John’s first post discusses the report produced by Victoria’s Royal Commission into Family Violence released on 30th March. The Commission was chaired by former Judge of the Victorian Supreme Court, Marcia Neave and is, in John’s view, ‘a stupendously impressive piece of social policy’.
We are thrilled to congratulate RegNet PhD scholar and Regarding Rights contributor, Shane Chalmers, on the submission of his PhD earlier this month. Shane’s thesis was supervised by Jeremy Farrall and is titled, ‘Law’s rule – Liberia and the rule of law’. Shane’s research, he says, involved:
…asking the question, what takes place in the rule of law?, and more specifically, what is taking place in the rule of law in Liberia? [Through this question] the thesis undertakes a study of the life of law’s rule in a country that is on the frontline of the global spread of powerful ideologies.

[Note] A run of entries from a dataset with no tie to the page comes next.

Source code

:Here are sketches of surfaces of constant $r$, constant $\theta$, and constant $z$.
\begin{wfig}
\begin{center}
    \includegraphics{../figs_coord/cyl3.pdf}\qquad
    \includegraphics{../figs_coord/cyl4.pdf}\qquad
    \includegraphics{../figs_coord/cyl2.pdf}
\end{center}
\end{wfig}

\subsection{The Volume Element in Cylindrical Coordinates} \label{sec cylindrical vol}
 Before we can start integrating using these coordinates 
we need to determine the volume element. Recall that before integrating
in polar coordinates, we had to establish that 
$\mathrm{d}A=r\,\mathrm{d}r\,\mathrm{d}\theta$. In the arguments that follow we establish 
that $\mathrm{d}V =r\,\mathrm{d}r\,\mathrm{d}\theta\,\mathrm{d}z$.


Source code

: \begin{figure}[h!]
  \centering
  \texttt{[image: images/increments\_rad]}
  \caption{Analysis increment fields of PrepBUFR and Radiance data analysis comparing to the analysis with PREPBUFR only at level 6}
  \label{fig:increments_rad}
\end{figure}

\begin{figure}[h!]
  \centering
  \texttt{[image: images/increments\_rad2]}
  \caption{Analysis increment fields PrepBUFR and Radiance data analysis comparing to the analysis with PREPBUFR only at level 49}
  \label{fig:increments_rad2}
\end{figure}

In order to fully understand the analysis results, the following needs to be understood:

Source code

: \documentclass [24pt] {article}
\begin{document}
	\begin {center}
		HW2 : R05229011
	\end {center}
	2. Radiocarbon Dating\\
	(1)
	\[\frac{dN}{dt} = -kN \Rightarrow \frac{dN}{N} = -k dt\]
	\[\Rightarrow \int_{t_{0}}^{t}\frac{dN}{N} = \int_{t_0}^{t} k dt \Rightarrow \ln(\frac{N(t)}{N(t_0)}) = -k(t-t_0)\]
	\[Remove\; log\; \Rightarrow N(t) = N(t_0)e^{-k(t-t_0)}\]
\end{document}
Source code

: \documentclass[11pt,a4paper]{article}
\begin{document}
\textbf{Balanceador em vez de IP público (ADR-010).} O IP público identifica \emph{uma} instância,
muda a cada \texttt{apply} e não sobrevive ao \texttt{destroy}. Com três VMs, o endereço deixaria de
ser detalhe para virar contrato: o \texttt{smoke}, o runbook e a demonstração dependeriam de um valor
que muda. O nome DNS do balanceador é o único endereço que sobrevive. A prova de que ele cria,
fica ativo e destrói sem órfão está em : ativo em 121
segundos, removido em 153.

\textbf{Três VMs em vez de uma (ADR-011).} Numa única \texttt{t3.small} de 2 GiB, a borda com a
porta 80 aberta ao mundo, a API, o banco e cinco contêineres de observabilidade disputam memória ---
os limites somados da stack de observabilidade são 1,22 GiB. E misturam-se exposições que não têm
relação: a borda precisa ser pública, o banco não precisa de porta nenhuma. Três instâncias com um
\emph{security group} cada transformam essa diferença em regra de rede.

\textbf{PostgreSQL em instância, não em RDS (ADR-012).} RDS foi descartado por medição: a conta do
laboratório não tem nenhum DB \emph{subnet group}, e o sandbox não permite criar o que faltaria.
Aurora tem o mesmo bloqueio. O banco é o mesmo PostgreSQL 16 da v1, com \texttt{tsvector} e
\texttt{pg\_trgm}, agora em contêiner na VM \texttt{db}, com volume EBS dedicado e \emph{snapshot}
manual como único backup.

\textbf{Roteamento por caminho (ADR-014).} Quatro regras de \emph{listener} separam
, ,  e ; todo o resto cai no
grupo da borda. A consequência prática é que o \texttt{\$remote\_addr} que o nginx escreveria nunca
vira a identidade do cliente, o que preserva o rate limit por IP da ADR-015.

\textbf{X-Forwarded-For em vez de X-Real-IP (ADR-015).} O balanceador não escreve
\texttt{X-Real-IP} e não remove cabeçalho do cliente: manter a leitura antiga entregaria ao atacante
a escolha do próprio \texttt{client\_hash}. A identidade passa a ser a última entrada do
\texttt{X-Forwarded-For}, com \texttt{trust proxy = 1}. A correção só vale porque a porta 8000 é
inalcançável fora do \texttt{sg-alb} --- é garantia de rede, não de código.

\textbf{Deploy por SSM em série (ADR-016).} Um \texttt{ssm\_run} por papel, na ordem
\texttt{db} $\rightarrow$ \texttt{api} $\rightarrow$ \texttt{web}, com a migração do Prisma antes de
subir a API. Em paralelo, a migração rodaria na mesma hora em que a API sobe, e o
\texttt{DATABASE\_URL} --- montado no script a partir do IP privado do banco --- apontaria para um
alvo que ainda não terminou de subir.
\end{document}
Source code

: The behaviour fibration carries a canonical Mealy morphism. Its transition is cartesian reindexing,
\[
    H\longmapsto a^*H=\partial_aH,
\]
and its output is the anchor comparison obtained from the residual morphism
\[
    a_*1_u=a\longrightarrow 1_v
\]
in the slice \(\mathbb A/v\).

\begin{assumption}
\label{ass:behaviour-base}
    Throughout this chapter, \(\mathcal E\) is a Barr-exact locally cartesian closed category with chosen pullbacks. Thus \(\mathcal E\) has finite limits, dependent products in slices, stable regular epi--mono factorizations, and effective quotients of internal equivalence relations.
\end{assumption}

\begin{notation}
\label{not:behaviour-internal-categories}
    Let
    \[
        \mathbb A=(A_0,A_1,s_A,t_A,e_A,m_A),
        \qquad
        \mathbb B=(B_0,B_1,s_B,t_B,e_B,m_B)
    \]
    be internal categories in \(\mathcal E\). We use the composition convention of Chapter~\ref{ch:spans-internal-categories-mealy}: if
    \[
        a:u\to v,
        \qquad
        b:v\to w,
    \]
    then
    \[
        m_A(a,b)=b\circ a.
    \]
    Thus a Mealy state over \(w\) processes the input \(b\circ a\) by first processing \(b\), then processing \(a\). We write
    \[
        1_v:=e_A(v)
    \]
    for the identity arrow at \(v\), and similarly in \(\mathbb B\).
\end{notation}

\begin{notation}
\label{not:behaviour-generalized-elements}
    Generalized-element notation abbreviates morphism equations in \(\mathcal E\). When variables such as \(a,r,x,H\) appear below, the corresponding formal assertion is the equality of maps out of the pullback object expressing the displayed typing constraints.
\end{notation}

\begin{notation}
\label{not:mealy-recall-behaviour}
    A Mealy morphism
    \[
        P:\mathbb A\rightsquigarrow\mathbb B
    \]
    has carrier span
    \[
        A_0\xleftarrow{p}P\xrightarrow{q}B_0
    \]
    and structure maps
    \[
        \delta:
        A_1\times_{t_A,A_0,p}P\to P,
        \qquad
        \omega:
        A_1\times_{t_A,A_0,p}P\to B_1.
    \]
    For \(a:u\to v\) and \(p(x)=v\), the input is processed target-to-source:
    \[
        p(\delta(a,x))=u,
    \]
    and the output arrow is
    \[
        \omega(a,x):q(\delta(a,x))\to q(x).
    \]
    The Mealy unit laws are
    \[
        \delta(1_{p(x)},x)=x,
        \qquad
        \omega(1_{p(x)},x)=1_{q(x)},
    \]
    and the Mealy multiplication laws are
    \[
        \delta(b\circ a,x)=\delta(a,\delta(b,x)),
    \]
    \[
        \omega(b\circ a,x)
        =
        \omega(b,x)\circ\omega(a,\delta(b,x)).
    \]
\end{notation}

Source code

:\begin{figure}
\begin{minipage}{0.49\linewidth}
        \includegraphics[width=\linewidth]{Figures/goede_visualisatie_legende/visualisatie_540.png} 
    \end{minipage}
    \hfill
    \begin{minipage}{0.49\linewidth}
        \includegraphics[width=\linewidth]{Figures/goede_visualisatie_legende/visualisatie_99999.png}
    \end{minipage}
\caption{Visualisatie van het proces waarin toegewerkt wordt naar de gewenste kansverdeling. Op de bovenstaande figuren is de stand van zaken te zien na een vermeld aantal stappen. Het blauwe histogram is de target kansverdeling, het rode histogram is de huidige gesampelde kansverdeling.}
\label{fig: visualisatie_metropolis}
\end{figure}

With Theodor Adorno’s negative-dialectical philosophy as intellectual guide, and based on fieldwork carried out in Liberia and the United States, my thesis examines how these ideologies – above all capitalism – inform the rule of law, and how the rule of law provides a medium for them to take place.
Shane has promised Regarding Rights another blog when he has had a chance to recover from the rigours of finishing his thesis, so we are looking forward to learning more about this fascinating research!